Data items:
■ ■ ■ ■ ■

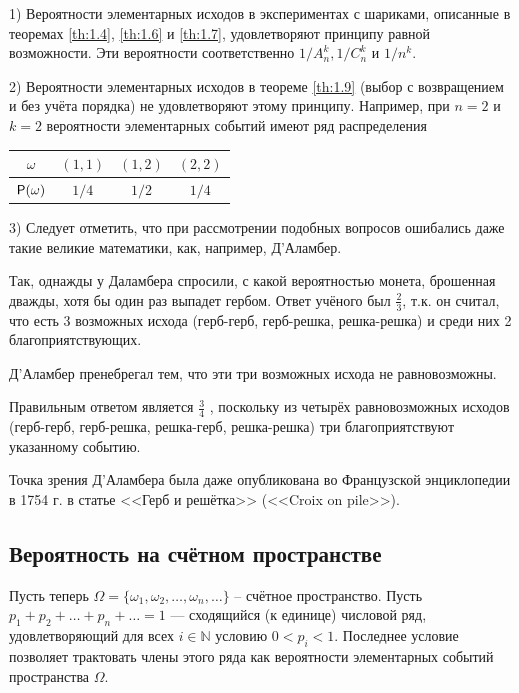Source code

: \begin{zam}
	\label{zam:4.11}
1) Вероятности элементарных исходов в экспериментах с шариками, описанные в теоремах \ref{th:1.4}, \ref{th:1.6} и \ref{th:1.7}, удовлетворяют принципу равной возможности. Эти вероятности соответственно $1/A_n^k , 1/C_n^k$ и $1/n^k$.

2) Вероятности элементарных исходов в теореме \ref{th:1.9} (выбор с возвращением и без учёта порядка) не удовлетворяют этому принципу. Например, при $n = 2$
и $k = 2$ вероятности элементарных событий имеют ряд распределения

\begin{center}
	\begin{tabular}{|c|c|c|c|}
		\hline
		$\omega$ & $(1,1)$ & $(1,2)$ & $(2,2)$ \\ \hline
		$\P(\omega)$  & $1/4$ & $1/2$  & $1/4$ \\ \hline
	\end{tabular}
\end{center}

3) Следует отметить, что при рассмотрении подобных вопросов ошибались даже такие великие математики, как, например, Д'Аламбер. 

Так, однажды у Даламбера спросили, с какой вероятностью монета, брошенная дважды, хотя бы один раз выпадет гербом. Ответ учёного был $\frac{2}{3}$, т.к. он считал, что есть 3 возможных исхода (герб-герб, герб-решка, решка-решка) и среди них 2 благоприятствующих. 

Д'Аламбер пренебрегал тем, что эти три возможных исхода не равновозможны. 

Правильным ответом является $\frac{3}{4}$ , поскольку из четырёх равновозможных исходов (герб-герб, герб-решка, решка-герб, решка-решка) три благоприятствуют указанному событию. 

Точка зрения Д'Аламбера была даже опубликована во Французской энциклопедии в 1754 г. в статье <<Герб и решётка>> (<<Croix on pile>>).
\end{zam}
 

\subsection{Вероятность на счётном пространстве}
Пусть теперь $\Omega = \{\omega_1 , \omega_2 , \ldots , \omega_n , \ldots \}$ – счётное пространство. Пусть $p_1 + p_2 + \ldots + p_n + \ldots = 1$ — сходящийся (к единице) числовой ряд, удовлетворяющий
для всех $i \in \mathbb{N}$ условию $0 < p_i < 1$. Последнее условие позволяет трактовать члены этого ряда как вероятности элементарных событий пространства $\Omega$.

■ ■ ■ ■ ■

What you will do: Check each line above for "элементарных" and return the ones that have it.

Written response:
1) Вероятности элементарных исходов в экспериментах с шариками, описанные в теоремах \ref{th:1.4}, \ref{th:1.6} и \ref{th:1.7}, удовлетворяют принципу равной возможности. Эти вероятности соответственно $1/A_n^k , 1/C_n^k$ и $1/n^k$.
2) Вероятности элементарных исходов в теореме \ref{th:1.9} (выбор с возвращением и без учёта порядка) не удовлетворяют этому принципу. Например, при $n = 2$
и $k = 2$ вероятности элементарных событий имеют ряд распределения
для всех $i \in \mathbb{N}$ условию $0 < p_i < 1$. Последнее условие позволяет трактовать члены этого ряда как вероятности элементарных событий пространства $\Omega$.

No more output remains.